Одномерный человек, одномерная культура,
одномерное мышление. Общество одномерных
людей – это общество людей, живущих анонимно,
обезличено, людей, которые с момента своего
рождения штампуются на уровне чувственности
и на уровне желаний. Важнейшая, на мой
взгляд, мысль Маркузе, что раб современности
– это счастливый раб, который больше
не мечтает перерезать цепи и сбежать,
не мечтает вырваться. Одномерность означает
плоскость «производить-потреблять».
Причём акцент делается не на то, чтобы
производить, а на то, чтобы потреблять.
Если суровые пуритане у Макса Вебера
жили чтобы производить и считали роскошь
грехом, всё вкладывали в бизнес, то современный
человек – гедонист и потребитель. «Анимизм
есть одушевление вещей, а индустриализм
есть овеществление души», - говорил Маркузе.
На мой взгляд, важнейшее понятие
у Маркузе – понятие аффирмативной культуры.
Аффирмативный характер культуры – низведение
всей европейской философской традицией,
которая является идеалистической, цивилизации,
всего материального до «низшего» мира,
не имеющего значения по сравнению с «высшим»

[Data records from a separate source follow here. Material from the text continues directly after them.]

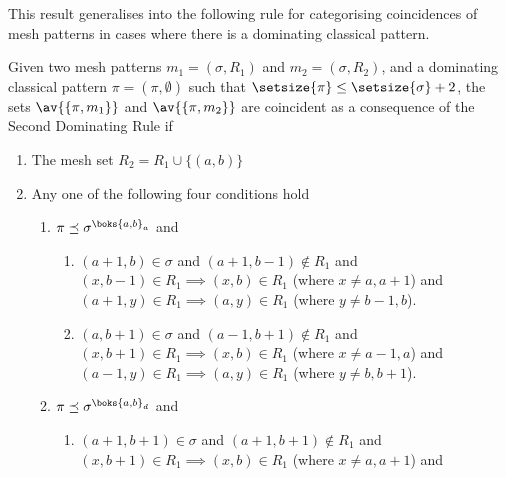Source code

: This result generalises into the following rule for categorising coincidences
of mesh patterns in cases where there is a dominating classical pattern.

\begin{proposition}
    \label{prop:dom2}
    Given two mesh patterns \(m_1 =(\sigma, R_1)\) and \(m_2 = (\sigma, R_2)\),
    and a dominating classical pattern \(\pi = (\pi,\emptyset)\) such that
    \(\setsize{\pi} \le \setsize{\sigma} + 2\), the sets \(\av{\{\pi,m_1\}}\) and
    \(\av{\{\pi,m_2\}}\) are coincident as a consequence of the Second Dominating Rule if

    \begin{enumerate}
        \item The mesh set \(R_2 = R_1 \cup \{(a,b)\}\)
        \item\label{prop:dom2:cond} Any one of the following four conditions hold \begin{enumerate}
                \item\label{prop:dom2:condc} \(\pi \preceq \sigma^{\boks{a,b}_a}\) and
                        \begin{enumerate}
                            \item \((a+1,b) \in \sigma\) and \((a+1,b-1)\notin R_1\) and \\
                                \((x,b-1)\in R_1 \implies (x,b) \in R_1 \) (where \(x\neq a,a+1\)) and\\
                                  \((a+1,y)\in R_1 \implies (a,y) \in R_1\) (where \(y\neq b-1,b\)).
                            \item \((a,b+1) \in \sigma\) and \((a-1,b+1)\notin R_1\) and \\
                                  \((x,b+1)\in R_1 \implies (x,b) \in R_1\) (where \(x\neq a-1,a\)) and\\
                                  \((a-1,y)\in R_1 \implies (a,y) \in R_1\) (where \(y\neq b,b+1\)).
                        \end{enumerate}
                    \item \(\pi \preceq \sigma^{\boks{a,b}_d}\) and
                        \begin{enumerate}
                            \item \((a+1,b+1) \in \sigma\) and \((a+1,b+1)\notin R_1\) and \\
                                  \((x,b+1)\in R_1 \implies (x,b) \in R_1\) (where \(x\neq a,a+1\)) and\\

\end{enumerate}
\end{enumerate}
\end{enumerate}
\end{proposition}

интеллектуальным царством, где правит
Идея. Почему Маркузе критикует культуру
буржуазной эпохи и считает опасным идеализм
классической немецкой традиции? Потому
что такая культура утверждает лучший,
более ценный мир, который отличен от фактического
мира постоянной борьбы за существование,
однако может быть реализован каждым индивидом
«изнутри», для себя, без трансформации
фактического положения дел. Маркузе
считает, что идеалистическая культура,
которая либо постоянно отсрочивает удовлетворение,
либо превращает его в стремление к недостижимому
– так классическое буржуазное искусство
расположило свои идеальные формы на таком
расстоянии о повседневности, что люди,
погруженные в страдание, могут вновь
открыть себя только посредством прыжка
в совершенно иной мир,- что сдерживает
действительное удовлетворение индивидов.
«Счастье…возможно лишь в форме иллюзии»,
- говорил Ницше. Однако аффирмативная
культура диктует такой способ существования,
когда смысл счастья полностью меняется,
оно случит утверждению статус-кво. Подлинное
удовлетворение, по Маркузе, должно быть
реализовано в противовес культуре идеализма,
выступая как требование – требование
новой формы жизни, требование действительных
преобразований материального мира.
В чём Маркузе видит надежду
на слом тоталитарного общества? Революционную
роль пролетариата он отрицает. Есть ли
какие-нибудь силы, неинтегрированные
в систему? Маркузе считает, что это, во-первых,
движения сопротивления в Третьем мире
(надо заметить, что Маркузе, как и многие
франкфуртцы, не был свободен от идеализации
различных че гевар и мао цзедунов), которые
борются с глобальным капитализмом, во-вторых,
разного рода меньшинства, маргиналы и
аутсайдеры: национальные меньшинства,
сексуальные меньшинства - те, кто принципиально
иной, тот, кого данное общество выкидывает
на обочину, кто не включен в данный консенсус,
в-третьих, гуманитарное студенчество,
молодежь как те, кто в силу своего образования
способны критически мыслить, а в силу
своей молодости ещё не были порабощены
истеблишментом, те самые критически мыслящие
личности, которых за сто тридцать лет
до Маркузе воспевали младогегельянцы.
Через четыре года после написания «Одномерного
человека», 1968 году, грянула «Парижская
весна» - социальный кризис, вылившийся
в студенческие протесты, демонстрации,
массовые беспорядки и всеобщую забастовку.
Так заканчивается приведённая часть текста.